— WHAT YOU WILL DO —
Respond with the count alone after checking every line in the material below for "total".

☆ ☆ ☆ ☆ ☆ ☆ ☆

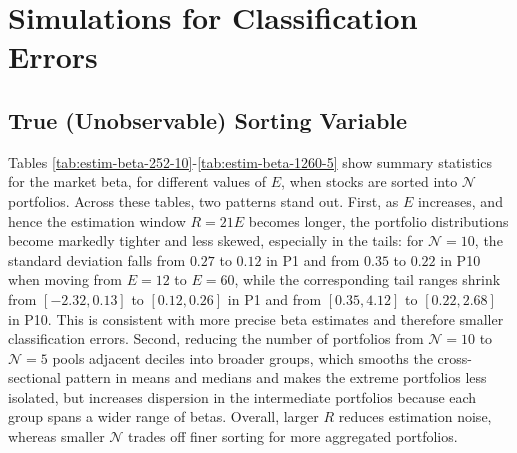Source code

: \section{Simulations for Classification Errors}
\label{app:Simulations for Classification Errors}

\subsection{True (Unobservable) Sorting Variable}
\label{app:True (Unobservable) Sorting Variable}

Tables \ref{tab:estim-beta-252-10}-\ref{tab:estim-beta-1260-5} show summary statistics for the market beta, for different values of $E$, when stocks are sorted into $\mathcal{N}$ portfolios. Across these tables, two patterns stand out. First, as $E$ increases, and hence the estimation window $R=21E$ becomes longer, the portfolio distributions become markedly tighter and less skewed, especially in the tails: for $\mathcal{N}=10$, the standard deviation falls from $0.27$ to $0.12$ in P1 and from $0.35$ to $0.22$ in P10 when moving from $E=12$ to $E=60$, while the corresponding tail ranges shrink from $[-2.32,0.13]$ to $[0.12,0.26]$ in P1 and from $[0.35,4.12]$ to $[0.22,2.68]$ in P10. This is consistent with more precise beta estimates and therefore smaller classification errors. Second, reducing the number of portfolios from $\mathcal{N}=10$ to $\mathcal{N}=5$ pools adjacent deciles into broader groups, which smooths the cross-sectional pattern in means and medians and makes the extreme portfolios less isolated, but increases dispersion in the intermediate portfolios because each group spans a wider range of betas. Overall, larger $R$ reduces estimation noise, whereas smaller $\mathcal{N}$ trades off finer sorting for more aggregated portfolios.

 

 

 

 

 

 

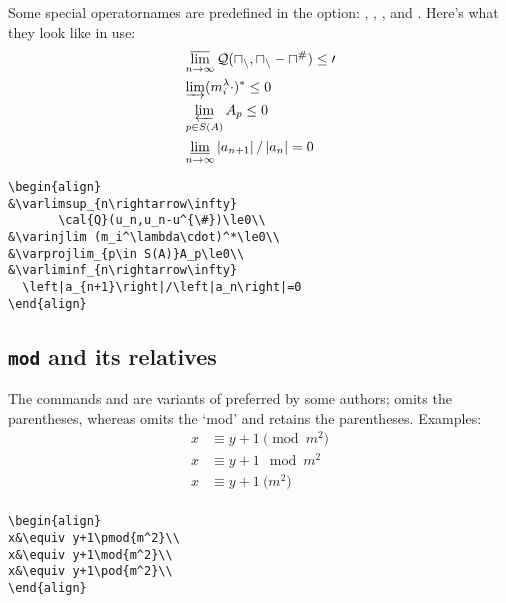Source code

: Some special operatornames are predefined in the
 option:
, , ,
and .
Here's what they look like in use:
\begin{align}
&\varlimsup_{n\rightarrow\infty}
       \cal{Q}(u_n,u_n-u^{\#})\le0\\
&\varinjlim (m_i^\lambda\cdot)^*\le0\\
&\varprojlim_{p\in S(A)}A_p\le0\\
&\varliminf_{n\rightarrow\infty}
  \left|a_{n+1}\right|/\left|a_n\right|=0
\end{align}
\begin{verbatim}
\begin{align}
&\varlimsup_{n\rightarrow\infty}
       \cal{Q}(u_n,u_n-u^{\#})\le0\\
&\varinjlim (m_i^\lambda\cdot)^*\le0\\
&\varprojlim_{p\in S(A)}A_p\le0\\
&\varliminf_{n\rightarrow\infty}
  \left|a_{n+1}\right|/\left|a_n\right|=0
\end{align}
\end{verbatim}

\subsection{{\tt\bslash mod} and its relatives} 
The commands  and  are variants of
 preferred by some authors;  omits the parentheses,
whereas  omits the `mod' and retains the parentheses.
Examples:
\begin{align}
x&\equiv y+1\pmod{m^2}\\
x&\equiv y+1\mod{m^2}\\
x&\equiv y+1\pod{m^2}\\
\end{align}
\begin{verbatim}
\begin{align}
x&\equiv y+1\pmod{m^2}\\
x&\equiv y+1\mod{m^2}\\
x&\equiv y+1\pod{m^2}\\
\end{align}
\end{verbatim}

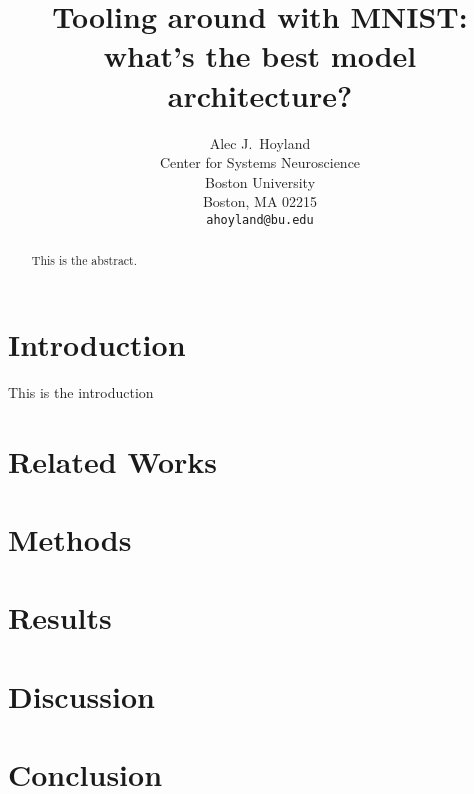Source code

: \documentclass{article}
\title{Tooling around with MNIST: what's the best model architecture?}
\author{%
  Alec J.~Hoyland \\
  Center for Systems Neuroscience\\
  Boston University\\
  Boston, MA 02215 \\
  \texttt{ahoyland@bu.edu} \\
}
\begin{document}
\maketitle

\begin{abstract}
  This is the abstract.
\end{abstract}

\section{Introduction}

This is the introduction

\section{Related Works}

\section{Methods}

\section{Results}

\section{Discussion}

\section{Conclusion}
\end{document}
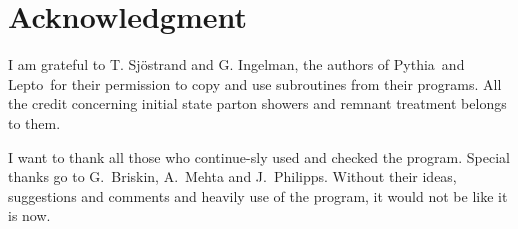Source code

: \documentclass[10pt]{article} \usepackage{dina4}
\def\LEPTO{{\sc Lepto}}
\def\PYTHIA{{\sc Pythia}}
\begin{document}
\section{Acknowledgment}
I am grateful to T. Sj\"ostrand and G. Ingelman, the authors of \PYTHIA\ and 
\LEPTO\ for their permission to copy and use subroutines from their programs.
All the credit concerning initial state parton showers and remnant treatment
belongs to them.
\par
I want to thank all those who continue-sly used and checked the program.
Special thanks go to G.~Briskin, A.~Mehta and J.~Philipps. Without
their ideas, suggestions and comments and heavily use of the program, it
would not be like it is now.

%
%
\end{document}
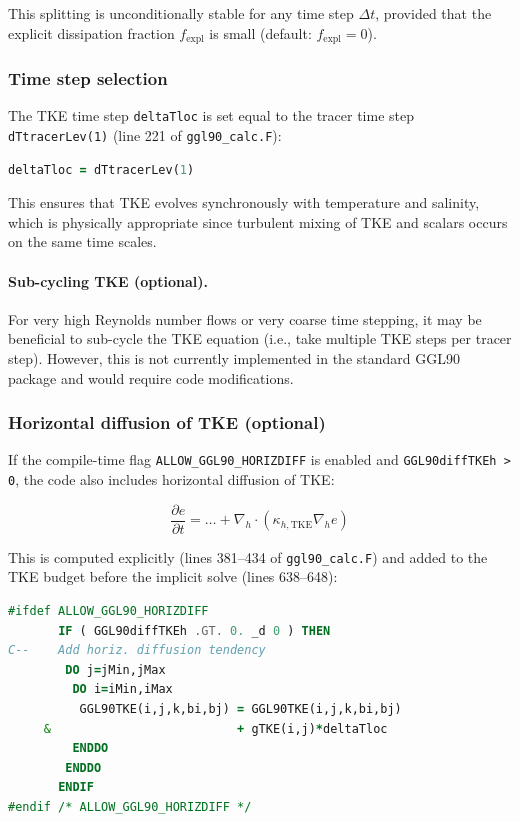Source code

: \documentclass[12pt,letterpaper]{article}
\begin{document}
This splitting is unconditionally stable for any time step $\Delta t$, provided that the explicit dissipation fraction $f_{\text{expl}}$ is small (default: $f_{\text{expl}} = 0$).

\subsubsection{Time step selection}

The TKE time step \verb|deltaTloc| is set equal to the tracer time step \verb|dTtracerLev(1)| (line 221 of \verb|ggl90_calc.F|):

\begin{lstlisting}[language=Fortran,caption={(ggl90\_calc.F:L221) TKE time step}]
      deltaTloc = dTtracerLev(1)
\end{lstlisting}

This ensures that TKE evolves synchronously with temperature and salinity, which is physically appropriate since turbulent mixing of TKE and scalars occurs on the same time scales.

\paragraph{Sub-cycling TKE (optional).} For very high Reynolds number flows or very coarse time stepping, it may be beneficial to sub-cycle the TKE equation (i.e., take multiple TKE steps per tracer step). However, this is not currently implemented in the standard GGL90 package and would require code modifications.

\subsubsection{Horizontal diffusion of TKE (optional)}

If the compile-time flag \verb|ALLOW_GGL90_HORIZDIFF| is enabled and \verb|GGL90diffTKEh > 0|, the code also includes horizontal diffusion of TKE:

\begin{equation}
\frac{\partial e}{\partial t} = \ldots + \nabla_h \cdot \left( \kappa_{h,\text{TKE}} \nabla_h e \right)
\end{equation}

This is computed explicitly (lines 381--434 of \verb|ggl90_calc.F|) and added to the TKE budget before the implicit solve (lines 638--648):

\begin{lstlisting}[language=Fortran,caption={(ggl90\_calc.F:L638--648) Horizontal diffusion of TKE}]
#ifdef ALLOW_GGL90_HORIZDIFF
       IF ( GGL90diffTKEh .GT. 0. _d 0 ) THEN
C--    Add horiz. diffusion tendency
        DO j=jMin,jMax
         DO i=iMin,iMax
          GGL90TKE(i,j,k,bi,bj) = GGL90TKE(i,j,k,bi,bj)
     &                          + gTKE(i,j)*deltaTloc
         ENDDO
        ENDDO
       ENDIF
#endif /* ALLOW_GGL90_HORIZDIFF */
\end{lstlisting}
\end{document}
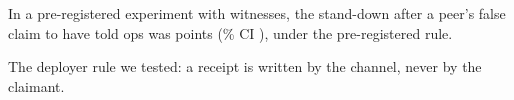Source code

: In a pre-registered experiment with \wtthDesignModelHaikuName{} witnesses, the stand-down after a peer's false claim to have told ops was \wtthHaikuHOneDelta{} points (\wtthProtocolLevel\% CI \wtthHaikuHOneCI), \wtthHaikuHOneNull{} under the pre-registered rule.

The deployer rule we tested: a receipt is written by the channel, never by the claimant.
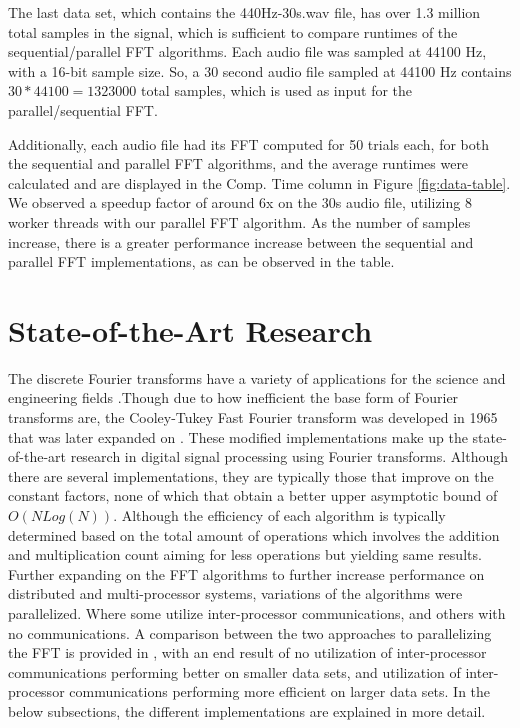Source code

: \documentclass[journal]{IEEEtran}
\begin{document}
	\vspace{1em}
	\par{
		The last data set, which contains the 440Hz-30s.wav file, has over
		1.3 million total samples in the signal, which is sufficient
		to compare runtimes of the sequential/parallel FFT algorithms. Each
		audio file was sampled at 44100 Hz, with a 16-bit sample size. So, a 30
		second audio file sampled at 44100 Hz contains $30 * 44100 = 1323000$
		total samples, which is used as input for the parallel/sequential FFT.
	}
	\par{
		Additionally, each audio file had its FFT computed for 50 trials each, 
		for both the sequential and parallel FFT algorithms, and the 
		average runtimes were calculated and are displayed in the Comp. Time 
		column in Figure \ref{fig:data-table}. We observed a speedup factor of 
		around 6x on the 30s audio file, utilizing 8 worker threads with our 
		parallel FFT algorithm. As the number of samples increase, 
		there is a greater performance increase between the sequential and 
		parallel FFT implementations, as can be observed in the table.
	}

\section{State-of-the-Art Research}


	\par {
		The discrete Fourier transforms have a variety of applications for the 
		science and engineering fields \cite{Xiang}.Though due to how inefficient 
		the base form of Fourier transforms are, the Cooley-Tukey Fast Fourier transform 
		was developed in 1965 that was later expanded on \cite{CTA}. These modified implementations 
		make up the state-of-the-art research in digital signal processing using Fourier transforms. 
		Although there are several implementations, they are typically those that improve on the constant 
		factors, none of which that obtain a better upper asymptotic bound of ${O(N Log(N))}$. Although 
		the efficiency of each algorithm is typically determined based on the total amount of operations which 
		involves the addition and multiplication count aiming for less operations but yielding same results. 
		Further expanding on the FFT algorithms to further increase performance on distributed and multi-processor systems, variations of the algorithms 
		were parallelized. Where some utilize inter-processor communications, and others with no communications. 
		A comparison between the two approaches to parallelizing the FFT is provided in \cite{Pan}, with an 
		end result of no utilization of inter-processor communications performing better on smaller data sets, and utilization of inter-processor communications 
		performing more efficient on larger data sets. In the below subsections, the different implementations 
		are explained in more detail.
	}
\end{document}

☆ ☆ ☆ ☆ ☆ ☆ ☆

— YOUR SOLUTION —
3